> **Exercise instructions**: Write out exactly the lines running from the one with "attached is the" to the last line of the entries, keeping both the first and the last.

(Stored dataset items)
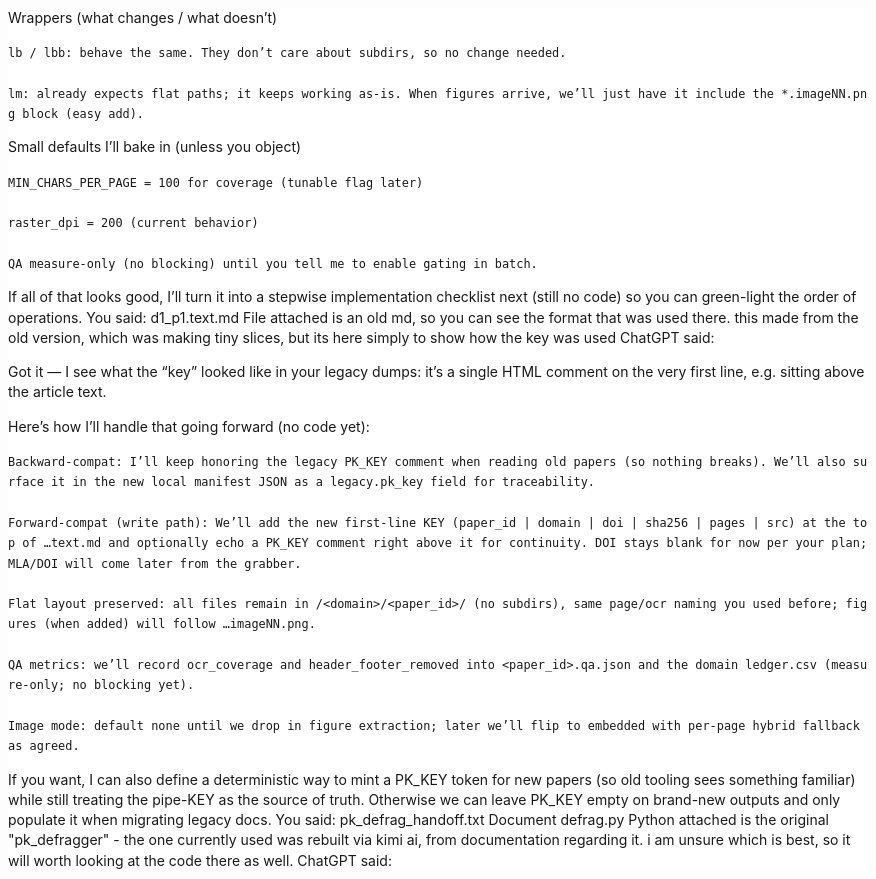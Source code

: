 Wrappers (what changes / what doesn’t)

    lb / lbb: behave the same. They don’t care about subdirs, so no change needed.

    lm: already expects flat paths; it keeps working as-is. When figures arrive, we’ll just have it include the *.imageNN.png block (easy add).

Small defaults I’ll bake in (unless you object)

    MIN_CHARS_PER_PAGE = 100 for coverage (tunable flag later)

    raster_dpi = 200 (current behavior)

    QA measure-only (no blocking) until you tell me to enable gating in batch.

If all of that looks good, I’ll turn it into a stepwise implementation checklist next (still no code) so you can green-light the order of operations.
You said:
d1_p1.text.md
File
attached is an old md, so you can see the format that was used there.  this made from the old version, which was making tiny slices, but its here simply to show how the key was used 
ChatGPT said:

Got it — I see what the “key” looked like in your legacy dumps: it’s a single HTML comment on the very first line, e.g.
 sitting above the article text.

Here’s how I’ll handle that going forward (no code yet):

    Backward-compat: I’ll keep honoring the legacy PK_KEY comment when reading old papers (so nothing breaks). We’ll also surface it in the new local manifest JSON as a legacy.pk_key field for traceability. 

    Forward-compat (write path): We’ll add the new first-line KEY (paper_id | domain | doi | sha256 | pages | src) at the top of …text.md and optionally echo a PK_KEY comment right above it for continuity. DOI stays blank for now per your plan; MLA/DOI will come later from the grabber.

    Flat layout preserved: all files remain in /<domain>/<paper_id>/ (no subdirs), same page/ocr naming you used before; figures (when added) will follow …imageNN.png.

    QA metrics: we’ll record ocr_coverage and header_footer_removed into <paper_id>.qa.json and the domain ledger.csv (measure-only; no blocking yet).

    Image mode: default none until we drop in figure extraction; later we’ll flip to embedded with per-page hybrid fallback as agreed.

If you want, I can also define a deterministic way to mint a PK_KEY token for new papers (so old tooling sees something familiar) while still treating the pipe-KEY as the source of truth. Otherwise we can leave PK_KEY empty on brand-new outputs and only populate it when migrating legacy docs.
You said:
pk_defrag_handoff.txt
Document
defrag.py
Python
attached is the original "pk_defragger" - the one currently used was rebuilt via kimi ai, from documentation regarding it. i am unsure which is best, so it will worth looking at the code there as well.
ChatGPT said:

> **Problem solution**:
attached is the original "pk_defragger" - the one currently used was rebuilt via kimi ai, from documentation regarding it. i am unsure which is best, so it will worth looking at the code there as well.
ChatGPT said:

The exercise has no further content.